In the latest decision on the adequacy of validation notices the Second Circuit Court of Appeals has rejected a plaintiff’s Argument that an FDCPA validation notice must itemize the component elements of the debt. The court of appeals held that “a debt collection letter that informs the consumer of the total, present quantity of his or her debt satisfies Section 1692g [of the FDCPA], notwithstanding its failure to inform the consumer of the debt’s constituent components or the precise rates by which it might later increase.”
In Kolbasyuk v. Capital Mgmt. Servs., LP, the collection letter at issue contained the following language:
As of the date of this letter, you owe $5918.69. Because of interest, late charges, and other charges that may vary from day to day, the amount due on the day you pay may be greater. Hence, if you pay the amount shown above, an adjustment may be necessary after we receive your check, in which event we will inform you before depositing the check for collection. For more information, write the undersigned or call 1-877-335-6949.

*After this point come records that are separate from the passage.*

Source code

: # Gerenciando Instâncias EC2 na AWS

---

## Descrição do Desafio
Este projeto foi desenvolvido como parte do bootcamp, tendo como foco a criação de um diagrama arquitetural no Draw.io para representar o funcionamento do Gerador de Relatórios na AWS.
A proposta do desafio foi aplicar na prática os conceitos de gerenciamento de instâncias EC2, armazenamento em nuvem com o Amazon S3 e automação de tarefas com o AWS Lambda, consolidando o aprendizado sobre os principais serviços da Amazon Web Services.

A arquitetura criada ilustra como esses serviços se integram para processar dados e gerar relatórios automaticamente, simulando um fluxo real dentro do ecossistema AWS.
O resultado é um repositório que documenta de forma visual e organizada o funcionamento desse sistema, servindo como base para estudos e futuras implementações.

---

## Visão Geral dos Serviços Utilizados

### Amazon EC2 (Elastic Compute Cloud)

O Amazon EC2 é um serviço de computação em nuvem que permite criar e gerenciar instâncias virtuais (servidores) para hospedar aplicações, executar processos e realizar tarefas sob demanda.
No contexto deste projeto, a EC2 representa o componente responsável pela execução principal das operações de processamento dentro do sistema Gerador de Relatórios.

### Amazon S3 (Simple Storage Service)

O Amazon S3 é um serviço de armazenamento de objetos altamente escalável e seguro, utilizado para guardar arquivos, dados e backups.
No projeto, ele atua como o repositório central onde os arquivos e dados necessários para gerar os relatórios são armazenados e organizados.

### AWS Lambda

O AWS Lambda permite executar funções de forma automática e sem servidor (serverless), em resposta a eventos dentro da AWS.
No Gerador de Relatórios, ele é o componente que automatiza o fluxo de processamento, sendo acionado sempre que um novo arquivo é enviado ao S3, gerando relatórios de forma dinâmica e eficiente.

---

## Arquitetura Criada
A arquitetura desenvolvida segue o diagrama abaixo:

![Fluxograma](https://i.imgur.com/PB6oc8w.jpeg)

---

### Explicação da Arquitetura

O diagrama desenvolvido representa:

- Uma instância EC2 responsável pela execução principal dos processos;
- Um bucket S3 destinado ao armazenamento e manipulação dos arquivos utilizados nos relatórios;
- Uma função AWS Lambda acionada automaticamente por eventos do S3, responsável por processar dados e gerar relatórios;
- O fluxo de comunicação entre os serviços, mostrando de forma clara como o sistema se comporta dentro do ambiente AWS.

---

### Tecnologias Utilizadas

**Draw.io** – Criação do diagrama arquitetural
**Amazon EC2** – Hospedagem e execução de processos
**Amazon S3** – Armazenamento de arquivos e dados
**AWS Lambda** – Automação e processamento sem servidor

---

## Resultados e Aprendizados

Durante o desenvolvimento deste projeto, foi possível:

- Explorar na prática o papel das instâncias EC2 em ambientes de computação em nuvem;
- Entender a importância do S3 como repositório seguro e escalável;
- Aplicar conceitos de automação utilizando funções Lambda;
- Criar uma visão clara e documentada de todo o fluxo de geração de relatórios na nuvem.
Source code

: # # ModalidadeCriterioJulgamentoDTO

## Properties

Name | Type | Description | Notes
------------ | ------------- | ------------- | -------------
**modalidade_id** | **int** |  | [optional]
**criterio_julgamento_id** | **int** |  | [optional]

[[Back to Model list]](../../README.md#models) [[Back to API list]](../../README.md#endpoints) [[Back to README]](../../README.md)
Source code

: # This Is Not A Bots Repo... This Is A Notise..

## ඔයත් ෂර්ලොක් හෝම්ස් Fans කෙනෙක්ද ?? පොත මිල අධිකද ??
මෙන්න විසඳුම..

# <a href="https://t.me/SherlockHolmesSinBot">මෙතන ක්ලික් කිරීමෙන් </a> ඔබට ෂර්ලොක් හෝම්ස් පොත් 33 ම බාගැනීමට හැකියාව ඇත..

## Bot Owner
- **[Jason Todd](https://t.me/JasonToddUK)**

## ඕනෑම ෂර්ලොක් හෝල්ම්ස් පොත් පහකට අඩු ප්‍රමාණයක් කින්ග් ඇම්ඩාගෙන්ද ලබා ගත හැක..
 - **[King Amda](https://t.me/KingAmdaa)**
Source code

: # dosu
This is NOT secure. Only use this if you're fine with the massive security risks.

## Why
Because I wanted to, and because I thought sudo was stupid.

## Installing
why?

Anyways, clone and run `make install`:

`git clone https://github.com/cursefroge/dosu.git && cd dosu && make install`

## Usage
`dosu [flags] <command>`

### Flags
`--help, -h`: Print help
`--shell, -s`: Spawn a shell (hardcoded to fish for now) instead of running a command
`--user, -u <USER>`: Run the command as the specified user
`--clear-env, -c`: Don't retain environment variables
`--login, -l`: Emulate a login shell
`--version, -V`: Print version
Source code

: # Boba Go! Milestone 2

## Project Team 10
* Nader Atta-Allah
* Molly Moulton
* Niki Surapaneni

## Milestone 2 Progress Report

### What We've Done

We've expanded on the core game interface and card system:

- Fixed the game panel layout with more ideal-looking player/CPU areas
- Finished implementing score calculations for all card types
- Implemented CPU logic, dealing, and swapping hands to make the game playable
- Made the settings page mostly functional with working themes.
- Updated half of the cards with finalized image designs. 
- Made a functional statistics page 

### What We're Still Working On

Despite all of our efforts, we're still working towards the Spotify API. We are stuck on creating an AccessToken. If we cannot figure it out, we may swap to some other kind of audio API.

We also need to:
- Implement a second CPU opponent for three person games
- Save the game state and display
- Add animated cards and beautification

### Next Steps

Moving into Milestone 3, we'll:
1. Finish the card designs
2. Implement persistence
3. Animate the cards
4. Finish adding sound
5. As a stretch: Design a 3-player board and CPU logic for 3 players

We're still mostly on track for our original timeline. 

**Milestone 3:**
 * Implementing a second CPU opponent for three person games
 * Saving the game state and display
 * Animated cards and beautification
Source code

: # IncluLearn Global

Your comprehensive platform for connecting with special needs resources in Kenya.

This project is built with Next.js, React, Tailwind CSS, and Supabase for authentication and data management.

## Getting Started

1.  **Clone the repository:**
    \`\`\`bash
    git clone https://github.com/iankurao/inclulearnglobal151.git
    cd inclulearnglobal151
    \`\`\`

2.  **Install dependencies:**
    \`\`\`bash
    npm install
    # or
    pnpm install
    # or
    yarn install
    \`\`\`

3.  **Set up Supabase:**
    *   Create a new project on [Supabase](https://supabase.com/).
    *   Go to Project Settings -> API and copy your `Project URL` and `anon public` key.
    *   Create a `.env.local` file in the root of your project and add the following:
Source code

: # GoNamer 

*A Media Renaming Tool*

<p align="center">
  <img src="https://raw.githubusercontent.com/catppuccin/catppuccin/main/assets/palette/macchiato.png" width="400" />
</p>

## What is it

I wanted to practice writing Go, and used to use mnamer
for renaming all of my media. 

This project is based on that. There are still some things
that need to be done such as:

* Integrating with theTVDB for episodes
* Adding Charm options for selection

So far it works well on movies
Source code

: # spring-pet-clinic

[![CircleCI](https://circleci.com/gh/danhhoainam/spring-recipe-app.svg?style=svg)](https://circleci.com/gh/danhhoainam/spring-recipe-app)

Kolbasyuk filed a putative class action alleging that the letter violated Sections 1692e and 1692g of the FDCPA because it failed to tell him “what portion of the amount listed is principal,” “what ‘other charges’ might apply,” “if there is ‘interest,’“ “when such interest will be applied,” and “what the interest rate is.” He also claimed that the letter conveyed the mistaken impression “that the debt could be satisfied by remitting the listed amount as of the date of the letter, at any time after receipt of the letter. The district court dismissed the case, noting that the letter “stated the amount plaintiff owed as of its date” and “stated that the amount owed may increase due to interest and fees.”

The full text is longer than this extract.